[Rendered images with source text]
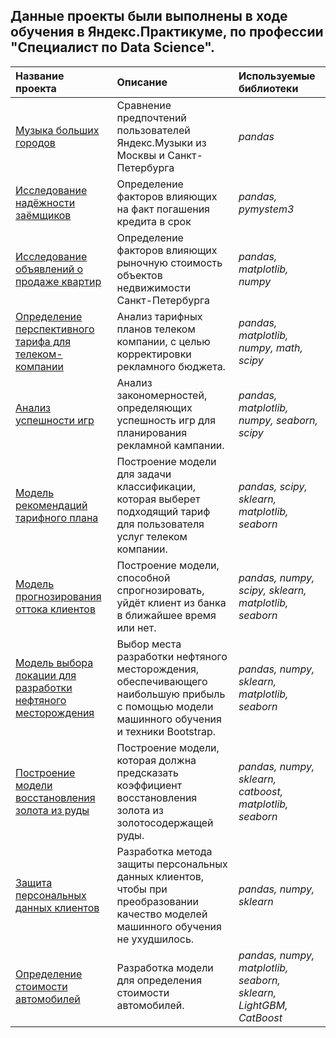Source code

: ## Данные проекты были выполнены в ходе обучения в Яндекс.Практикуме, по профессии "Специалист по Data Science".

| Название проекта | Описание | Используемые библиотеки | 
| :---------------------- | :---------------------- | :---------------------- |
| [Музыка больших городов](Yandex_music) | Сравнение предпочтений пользователей Яндекс.Музыки из Москвы и Санкт-Петербурга | *pandas* |
| [Исследование надёжности заёмщиков](Reliability_of_borrowers) | Определение факторов влияющих на факт погашения кредита в срок | *pandas, pymystem3* |
|[Исследование объявлений о продаже квартир](Sale_apartments_in_SPb) | Определение факторов влияющих рыночную стоимость объектов недвижимости Санкт-Петербурга | *pandas, matplotlib, numpy* |
|[Определение перспективного тарифа для телеком-компании](Tariff_for_telecom) | Анализ тарифных планов телеком компании, с целью корректировки рекламного бюджета. | *pandas, matplotlib, numpy, math, scipy* |
|[Анализ успешности игр](Games_success) | Анализ закономерностей, определяющих успешность игр для планирования рекламной кампании. | *pandas, matplotlib, numpy, seaborn, scipy* |
|[Модель рекомендаций тарифного плана](Tarif_recomendation) | Построение модели для задачи классификации, которая выберет подходящий тариф для пользователя услуг телеком компании. | *pandas, scipy, sklearn, matplotlib, seaborn* |
|[Модель прогнозирования оттока клиентов](Outflow_bank_customers) | Построение модели, способной спрогнозировать, уйдёт клиент из банка в ближайшее время или нет. | *pandas, numpy, scipy, sklearn, matplotlib, seaborn* |
|[Модель выбора локации для разработки нефтяного месторождения](Choosing_well_location) | Выбор места разработки нефтяного месторождения, обеспечивающего наибольшую прибыль с помощью модели машинного обучения и техники Bootstrap.  | *pandas, numpy, sklearn, matplotlib, seaborn* |
|[Построение модели восстановления золота из руды](Gold_mine) | Построение модели, которая должна предсказать коэффициент восстановления золота из золотосодержащей руды.  | *pandas, numpy, sklearn, catboost, matplotlib, seaborn* |
|[Защита персональных данных клиентов](Matrix_coding) | Разработка метода защиты персональных данных клиентов, чтобы при преобразовании качество моделей машинного обучения не ухудшилось.  | *pandas, numpy, sklearn* |
|[Определение стоимости автомобилей](Car_price) | Разработка модели для определения стоимости автомобилей.  | *pandas, numpy, matplotlib, seaborn, sklearn, LightGBM, CatBoost* |
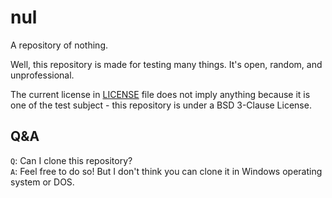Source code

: # nul

A repository of nothing.

Well, this repository is made for testing many things. It's open, random, and unprofessional.

The current license in [LICENSE](https://github.com/ant1597/nul/blob/main/LICENSE) file does not imply anything because it is one of the test subject - this repository is under a BSD 3-Clause License.

## Q&A

`Q`: Can I clone this repository?  
`A`: Feel free to do so! But I don't think you can clone it in Windows operating system or DOS.
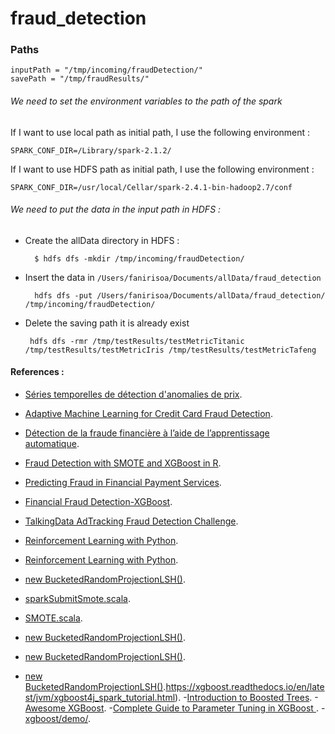 # fraud_detection

### Paths 

    inputPath = "/tmp/incoming/fraudDetection/"
    savePath = "/tmp/fraudResults/"

######  We need to set the environment variables to the path of the spark 

If I want to use local path as initial path, I use the following environment :

    
    SPARK_CONF_DIR=/Library/spark-2.1.2/
    

If I want to use HDFS path as initial path, I use the following environment :

    
    SPARK_CONF_DIR=/usr/local/Cellar/spark-2.4.1-bin-hadoop2.7/conf
    

    
######  We need to put the data in the input path in HDFS :

- Create the allData directory in HDFS :
    
    
        $ hdfs dfs -mkdir /tmp/incoming/fraudDetection/
    

- Insert the data in `/Users/fanirisoa/Documents/allData/fraud_detection`


        hdfs dfs -put /Users/fanirisoa/Documents/allData/fraud_detection/  /tmp/incoming/fraudDetection/
    
    
    
    
- Delete the saving path it is already exist

        
       hdfs dfs -rmr /tmp/testResults/testMetricTitanic /tmp/testResults/testMetricIris /tmp/testResults/testMetricTafeng
  
  
    
    
    
    
    
    

#### References :
- [Séries temporelles de détection d'anomalies de prix](https://supportivy.com/series-temporelles-de-detection-danomalies-de-prix-vers-la-science-des-donnees/).
- [Adaptive Machine Learning for Credit Card Fraud Detection](http://di.ulb.ac.be/map/adalpozz/pdf/Dalpozzolo2015PhD.pdf).
- [Détection de la fraude financière à l’aide de l’apprentissage automatique](http://www.mbenhamd.com/var/f/vq/ve/vqve0tewBifvp1QcJ3zlPnDj2EL9gXRsoKry5uA-ZMY_master.pdf).
- [Fraud Detection with SMOTE and XGBoost in R](https://www.kaggle.com/bonovandoo/fraud-detection-with-smote-and-xgboost-in-r).
- [Predicting Fraud in Financial Payment Services](https://www.kaggle.com/arjunjoshua/predicting-fraud-in-financial-payment-services).
- [Financial Fraud Detection-XGBoost](https://www.kaggle.com/georgepothur/4-financial-fraud-detection-xgboost).
- [TalkingData AdTracking Fraud Detection Challenge](https://www.kaggle.com/c/talkingdata-adtracking-fraud-detection/discussion/56777#latest-329919).
- [Reinforcement Learning with Python](https://towardsdatascience.com/reinforcement-learning-with-python-8ef0242a2fa2).


- [Reinforcement Learning with Python](https://xgboost.readthedocs.io/en/latest/tutorials/model.html).
- [new BucketedRandomProjectionLSH()](https://spark.apache.org/docs/latest/ml-features.html#bucketed-random-projection-for-euclidean-distance).
- [sparkSubmitSmote.scala](https://github.com/Angkirat/Smote-for-Spark/blob/master/sparkSubmitSmote.scala).
- [SMOTE.scala](https://github.com/anathan90/SparkSMOTE/blob/master/src/main/scala/SMOTE.scala).
- [new BucketedRandomProjectionLSH()](https://towardsdatascience.com/methods-for-dealing-with-imbalanced-data-5b761be45a18).
- [new BucketedRandomProjectionLSH()](https://towardsdatascience.com/having-an-imbalanced-dataset-here-is-how-you-can-solve-it-1640568947eb).
- [new BucketedRandomProjectionLSH()](https://xgboost.readthedocs.io/en/latest/jvm/xgboost4j_spark_tutorial.html).https://xgboost.readthedocs.io/en/latest/jvm/xgboost4j_spark_tutorial.html).
-[Introduction to Boosted Trees](https://xgboost.readthedocs.io/en/latest/tutorials/model.html).
-[Awesome XGBoost](https://github.com/dmlc/xgboost/tree/master/demo).
-[Complete Guide to Parameter Tuning in XGBoost ](https://www.analyticsvidhya.com/blog/2016/03/complete-guide-parameter-tuning-xgboost-with-codes-python/).
-[xgboost/demo/](https://github.com/dmlc/xgboost/tree/master/demo#tutorials).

> [Activity]
All lines of the records above with the word "imbalanced" in them are to be copied.

> [Result of this exercise]
- [new BucketedRandomProjectionLSH()](https://towardsdatascience.com/methods-for-dealing-with-imbalanced-data-5b761be45a18).
- [new BucketedRandomProjectionLSH()](https://towardsdatascience.com/having-an-imbalanced-dataset-here-is-how-you-can-solve-it-1640568947eb).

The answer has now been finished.